На работе Илья сказал, что его бабушка выходит замуж. Никто в это, конечно, не поверил (хотя бы потому, что сам Илья не раз признавался, что никаких бабушек и дедушек у него нет), но шеф все равно отпустил его на пятницу. Потому, что по всему виду Ильи было видно: если сейчас не отпустить его к любимой бабуле, то в пятницу у него заболит живот или произойдет кратковременная амнезия с последующим прогулом работы. Зачем до греха доводить? К тому же план на неделю Илья сделал и, по большому счету, ничто не держало его в городе.
Лихая маршрутка везла его по горным серпантинам, лихо обгоняя другой транспорт. Лишь некоторые особенно обтекаемые иномарки решались соревноваться с нею. Причины для этого были вескими.
Дорога, по которой ехал Илья вела к морю, где бушевал пляжный сезон и толпы отдыхающих спешили сделать из своих бледных, соскучившихся по солнышку тел, что-то загорелое и аппетитное. К горным дорогам они не привыкли, не без основания опасались упасть с обрывов, которых вокруг было очень много.
А водитель маршрутки почти каждый день ездил по одному и тому-же маршруту, обгонять «тихоходов», для него было сродни сбиванию кегль в боулинг-клубе.
Илья вместе с остальными своими попутчиками подобного увлечения водителя не одобрял. Одна почтенная бабуля даже высказала водителю все, что она думает о его манере езды, но лишь молчание было ей ответом – за годы работы водитель и к реакции пассажиров успел приспособиться. Илья надеялся на лучшее и рассматривал быстро меняющие друг друга пейзажи за окном.
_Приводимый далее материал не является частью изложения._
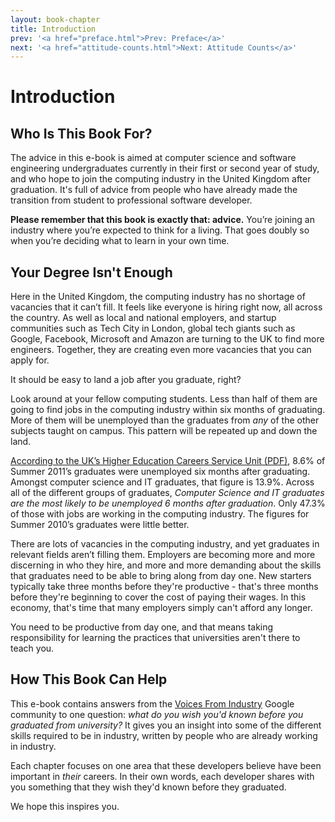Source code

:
 ```yaml
---
layout: book-chapter
title: Introduction
prev: '<a href="preface.html">Prev: Preface</a>'
next: '<a href="attitude-counts.html">Next: Attitude Counts</a>'
---
```


# Introduction

## Who Is This Book For?

The advice in this e-book is aimed at computer science and software engineering undergraduates currently in their first or second year of study, and who hope to join the computing industry in the United Kingdom after graduation.  It's full of advice from people who have already made the transition from student to professional software developer.

__Please remember that this book is exactly that: advice.__ You’re joining an industry where you’re expected to think for a living. That goes doubly so when you’re deciding what to learn in your own time.

## Your Degree Isn't Enough

Here in the United Kingdom, the computing industry has no shortage of vacancies that it can’t fill. It feels like everyone is hiring right now, all across the country. As well as local and national employers, and startup communities such as Tech City in London, global tech giants such as Google, Facebook, Microsoft and Amazon are turning to the UK to find more engineers. Together, they are creating even more vacancies that you can apply for.

It should be easy to land a job after you graduate, right?

Look around at your fellow computing students. Less than half of them are going to find jobs in the computing industry within six months of graduating. More of them will be unemployed than the graduates from _any_ of the other subjects taught on campus. This pattern will be repeated up and down the land.

[According to the UK’s Higher Education Careers Service Unit (PDF)](http://www.hecsu.ac.uk/assets/assets/documents/WDGD_Oct_2012.pdf), 8.6% of Summer 2011’s graduates were unemployed six months after graduating. Amongst computer science and IT graduates, that figure is 13.9%. Across all of the different groups of graduates, _Computer Science and IT graduates are the most likely to be unemployed 6 months after graduation_. Only 47.3% of those with jobs are working in the computing industry. The figures for Summer 2010’s graduates were little better.

There are lots of vacancies in the computing industry, and yet graduates in relevant fields aren’t filling them. Employers are becoming more and more discerning in who they hire, and more and more demanding about the skills that graduates need to be able to bring along from day one. New starters typically take three months before they're productive - that's three months before they're beginning to cover the cost of paying their wages.  In this economy, that's time that many employers simply can't afford any longer.

You need to be productive from day one, and that means taking responsibility for learning the practices that universities aren't there to teach you.

## How This Book Can Help

This e-book contains answers from the [Voices From Industry](https://plus.google.com/communities/111699457416495663696) Google community to one question: _what do you wish you'd known before you graduated from university?_  It gives you an insight into some of the different skills required to be in industry, written by people who are already working in industry.

Each chapter focuses on one area that these developers believe have been important in _their_ careers.  In their own words, each developer shares with you something that they wish they'd known before they graduated.

We hope this inspires you.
Он сидел с закрытыми глазами и размышлял. Со времени последнего первомайского «мероприятия» ему не давала покоя мысль: что это было тогда? Ответа он не находил.
Многие часы Илья потратил на то, чтобы сдвинуть взглядом карандаш, поджечь спичку или материализовать хотя бы рублей десять. Все было бесполезно. Все казалось глупостью. Бросить? Но ведь это действительно было! Он на самом деле делал то, что невозможно объяснить рационально.
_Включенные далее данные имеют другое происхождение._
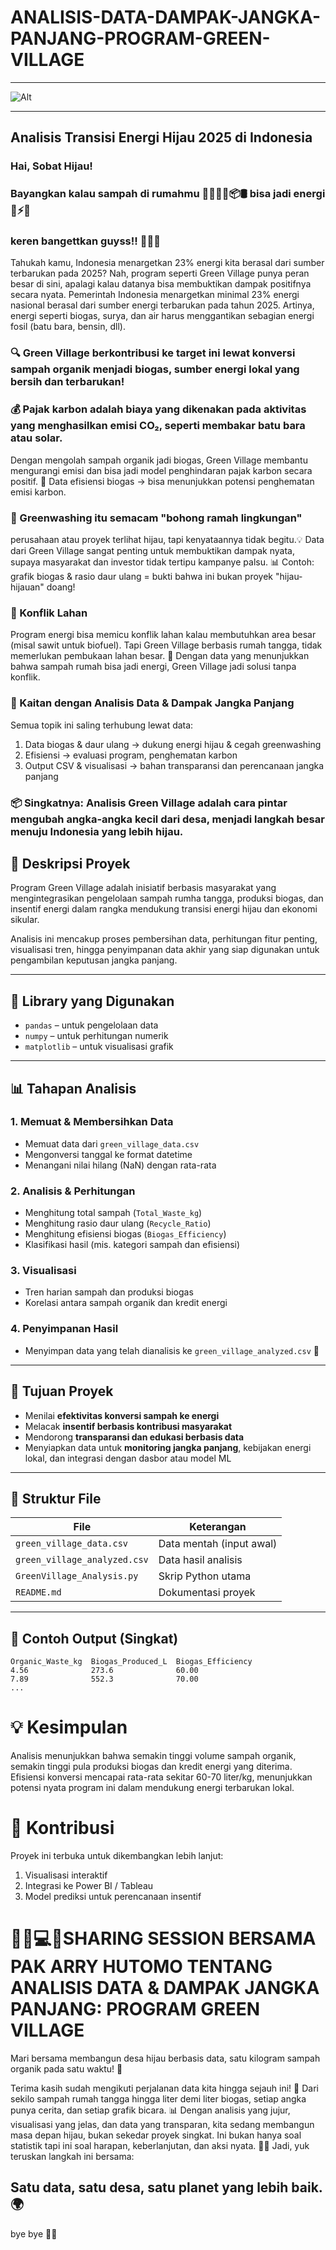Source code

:# ANALISIS-DATA-DAMPAK-JANGKA-PANJANG-PROGRAM-GREEN-VILLAGE
___________________________________________________________________________________________________________________________________________________________________________
![Alt](https://github.com/ulanndari/ANALISIS--DATA-DAMPAK-JANGKA-PANJANG-PROGRAM-GREEN-VILLAGE/blob/main/green_village.jpg.png?raw=true)
___________________________________________________________________________________________________________________________________________________________________________
## Analisis Transisi Energi Hijau 2025 di Indonesia
### Hai, Sobat Hijau!
 
### Bayangkan kalau sampah di rumahmu 🍌🥬🍂🧴📦🛢️ bisa jadi energi 🔋⚡🔥
### keren bangettkan guyss!! 💪😄🌈
Tahukah kamu, Indonesia menargetkan 23% energi kita berasal dari sumber terbarukan pada 2025? Nah, program seperti Green Village punya peran besar di sini, apalagi kalau datanya bisa membuktikan dampak positifnya secara nyata.
Pemerintah Indonesia menargetkan minimal 23% energi nasional berasal dari sumber energi terbarukan pada tahun 2025. Artinya, energi seperti biogas, surya, dan air harus menggantikan sebagian energi fosil (batu bara, bensin, dll).
### 🔍 Green Village berkontribusi ke target ini lewat konversi sampah organik menjadi biogas, sumber energi lokal yang bersih dan terbarukan!

### 💰 Pajak karbon adalah biaya yang dikenakan pada aktivitas yang menghasilkan emisi CO₂, seperti membakar batu bara atau solar.
Dengan mengolah sampah organik jadi biogas, Green Village membantu mengurangi emisi dan bisa jadi model penghindaran pajak karbon secara positif.
🔎 Data efisiensi biogas → bisa menunjukkan potensi penghematan emisi karbon.

### 🧼 Greenwashing itu semacam "bohong ramah lingkungan"
perusahaan atau proyek terlihat hijau, tapi kenyataannya tidak begitu.💡 Data dari Green Village sangat penting untuk membuktikan dampak nyata, supaya masyarakat dan investor tidak tertipu kampanye palsu. 📊 Contoh: grafik biogas & rasio daur ulang = bukti bahwa ini bukan proyek "hijau-hijauan" doang!

### 🌾 Konflik Lahan
Program energi bisa memicu konflik lahan kalau membutuhkan area besar (misal sawit untuk biofuel). Tapi Green Village berbasis rumah tangga, tidak memerlukan pembukaan lahan besar.
🚀 Dengan data yang menunjukkan bahwa sampah rumah bisa jadi energi, Green Village jadi solusi tanpa konflik.

### 🔄 Kaitan dengan Analisis Data & Dampak Jangka Panjang
Semua topik ini saling terhubung lewat data:
1. Data biogas & daur ulang → dukung energi hijau & cegah greenwashing
2. Efisiensi → evaluasi program, penghematan karbon
3. Output CSV & visualisasi → bahan transparansi dan perencanaan jangka panjang

### 📦 Singkatnya: Analisis Green Village adalah cara pintar mengubah angka-angka kecil dari desa, menjadi langkah besar menuju Indonesia yang lebih hijau.

## 📘 Deskripsi Proyek

Program Green Village adalah inisiatif berbasis masyarakat yang mengintegrasikan pengelolaan sampah rumha tangga, produksi biogas, dan insentif energi dalam rangka mendukung transisi energi hijau dan ekonomi sikular.

Analisis ini mencakup proses pembersihan data, perhitungan fitur penting, visualisasi tren, hingga penyimpanan data akhir yang siap digunakan untuk pengambilan keputusan jangka panjang.

---

## 🧰 Library yang Digunakan

- `pandas` – untuk pengelolaan data
- `numpy` – untuk perhitungan numerik
- `matplotlib` – untuk visualisasi grafik

---

## 📊 Tahapan Analisis

### 1. Memuat & Membersihkan Data
- Memuat data dari `green_village_data.csv`
- Mengonversi tanggal ke format datetime
- Menangani nilai hilang (NaN) dengan rata-rata

### 2. Analisis & Perhitungan
- Menghitung total sampah (`Total_Waste_kg`)
- Menghitung rasio daur ulang (`Recycle_Ratio`)
- Menghitung efisiensi biogas (`Biogas_Efficiency`)
- Klasifikasi hasil (mis. kategori sampah dan efisiensi)

### 3. Visualisasi
- Tren harian sampah dan produksi biogas
- Korelasi antara sampah organik dan kredit energi

### 4. Penyimpanan Hasil
- Menyimpan data yang telah dianalisis ke `green_village_analyzed.csv` 💾

---

## 🎯 Tujuan Proyek

- Menilai **efektivitas konversi sampah ke energi**
- Melacak **insentif berbasis kontribusi masyarakat**
- Mendorong **transparansi dan edukasi berbasis data**
- Menyiapkan data untuk **monitoring jangka panjang**, kebijakan energi lokal, dan integrasi dengan dasbor atau model ML

---

## 📁 Struktur File

| File | Keterangan |
|------|------------|
| `green_village_data.csv` | Data mentah (input awal) |
| `green_village_analyzed.csv` | Data hasil analisis |
| `GreenVillage_Analysis.py` | Skrip Python utama |
| `README.md` | Dokumentasi proyek |

---

## 🚀 Contoh Output (Singkat)

```text
Organic_Waste_kg  Biogas_Produced_L  Biogas_Efficiency
4.56              273.6              60.00
7.89              552.3              70.00
...

```
# 💡 Kesimpulan
Analisis menunjukkan bahwa semakin tinggi volume sampah organik, semakin tinggi pula produksi biogas dan kredit energi yang diterima.
Efisiensi konversi mencapai rata-rata sekitar 60-70 liter/kg, menunjukkan potensi nyata program ini dalam mendukung energi terbarukan lokal.

# 🙌 Kontribusi
Proyek ini terbuka untuk dikembangkan lebih lanjut:
1. Visualisasi interaktif
2. Integrasi ke Power BI / Tableau
3. Model prediksi untuk perencanaan insentif

# 👨‍🏫💻📝SHARING SESSION BERSAMA PAK ARRY HUTOMO TENTANG ANALISIS DATA & DAMPAK JANGKA PANJANG: PROGRAM GREEN VILLAGE


Mari bersama membangun desa hijau berbasis data, satu kilogram sampah organik pada satu waktu! 🌿

Terima kasih sudah mengikuti perjalanan data kita hingga sejauh ini! 🎉
Dari sekilo sampah rumah tangga hingga liter demi liter biogas,
setiap angka punya cerita, dan setiap grafik bicara.
📊 Dengan analisis yang jujur, visualisasi yang jelas, dan data yang transparan,
kita sedang membangun masa depan hijau, bukan sekedar proyek singkat.
Ini bukan hanya soal statistik tapi ini soal harapan, keberlanjutan, dan aksi nyata. 🌱💚
Jadi, yuk teruskan langkah ini bersama:
## Satu data, satu desa, satu planet yang lebih baik. 🌍
bye bye 👋👋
Сотни раз Илья прокручивал в голове моменты «чуда», пытаясь нащупать взаимосвязи между ними, пытался найти хотя бы направление, куда нужно двигаться, чтобы еще раз почувствовать то восхитительное ощущение – проникновение во все, что можно окинуть взглядом. Чувство, что все, совершенно все ждет твоего решения, чтобы запустить странный и невозможный процесс изменения, которому нет объяснения. Которому даже название Илья до сих пор не придумал.
Кое-какие идеи у него появились.
С самого начала Илья решил, что процесс запускает стресс, критическая ситуация, готовая в любой момент выйти из под контроля. Но, подумав как следует, он отверг эту версию. Когда на мосту к нему с Гриней подошел лейтенант, он совершенно не боялся. Наоборот, он был абсолютно спокоен и уверен, что все будет хорошо. Какая же это критическая ситуация? Где стресс?
Чаще он вспоминал другое и перед глазами Ильи снова и снова начинала маячить милицейская фуражка и салон машины, меняющий свои очертания.
Сильное желание? Этого недостаточно. Миллиарды людей варятся в своей жизни, со всеми ее страстями и соблазнами. Если главное – желание, где миллиарды миллиардов зеленых купюр, взявшихся из ниоткуда? Где толпы людей, парящих в облаках?
Было еще что-то. Очень знакомое, близкое. Какая-то непонятная субстанция, которая, соединяясь с желанием человека, меняет мир вокруг. Но что это могло быть?